## REQUIRED ACTION
Below are some records. Return exactly the lines from the one containing "<p>I have created" through the one containing "### Solution", both included, and only those.
[RECORDS SHOWN Boundary: Start]
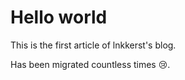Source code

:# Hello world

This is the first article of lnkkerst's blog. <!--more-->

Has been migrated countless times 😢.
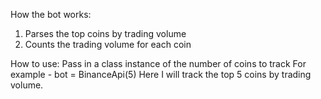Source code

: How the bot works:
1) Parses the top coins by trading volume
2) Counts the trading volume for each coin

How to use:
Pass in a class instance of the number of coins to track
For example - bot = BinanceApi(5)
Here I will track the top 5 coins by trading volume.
[RECORDS SHOWN Boundary: End]
[RECORDS SHOWN Boundary: Start]
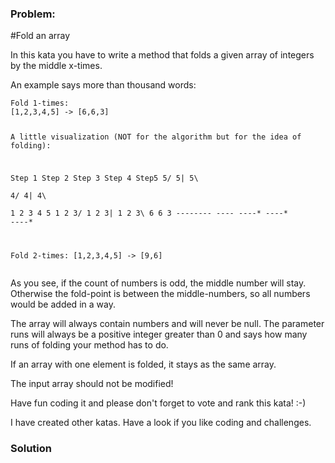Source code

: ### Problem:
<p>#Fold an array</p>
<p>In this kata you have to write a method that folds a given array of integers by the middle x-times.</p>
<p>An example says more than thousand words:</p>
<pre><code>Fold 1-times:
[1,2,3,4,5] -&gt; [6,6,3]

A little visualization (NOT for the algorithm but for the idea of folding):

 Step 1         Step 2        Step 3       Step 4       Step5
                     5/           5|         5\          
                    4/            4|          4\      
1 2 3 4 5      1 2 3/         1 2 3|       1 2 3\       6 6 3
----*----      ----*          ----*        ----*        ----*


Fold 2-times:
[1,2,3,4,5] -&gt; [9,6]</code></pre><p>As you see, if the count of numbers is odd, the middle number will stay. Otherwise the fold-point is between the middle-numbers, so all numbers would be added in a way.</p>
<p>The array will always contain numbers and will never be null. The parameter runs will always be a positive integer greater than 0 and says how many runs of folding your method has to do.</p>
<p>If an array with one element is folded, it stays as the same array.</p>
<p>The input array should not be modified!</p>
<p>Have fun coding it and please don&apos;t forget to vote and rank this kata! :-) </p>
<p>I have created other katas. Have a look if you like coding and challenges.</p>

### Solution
[RECORDS SHOWN Boundary: End]
## RESULT OF THIS EXERCISE
<p>I have created other katas. Have a look if you like coding and challenges.</p>

### Solution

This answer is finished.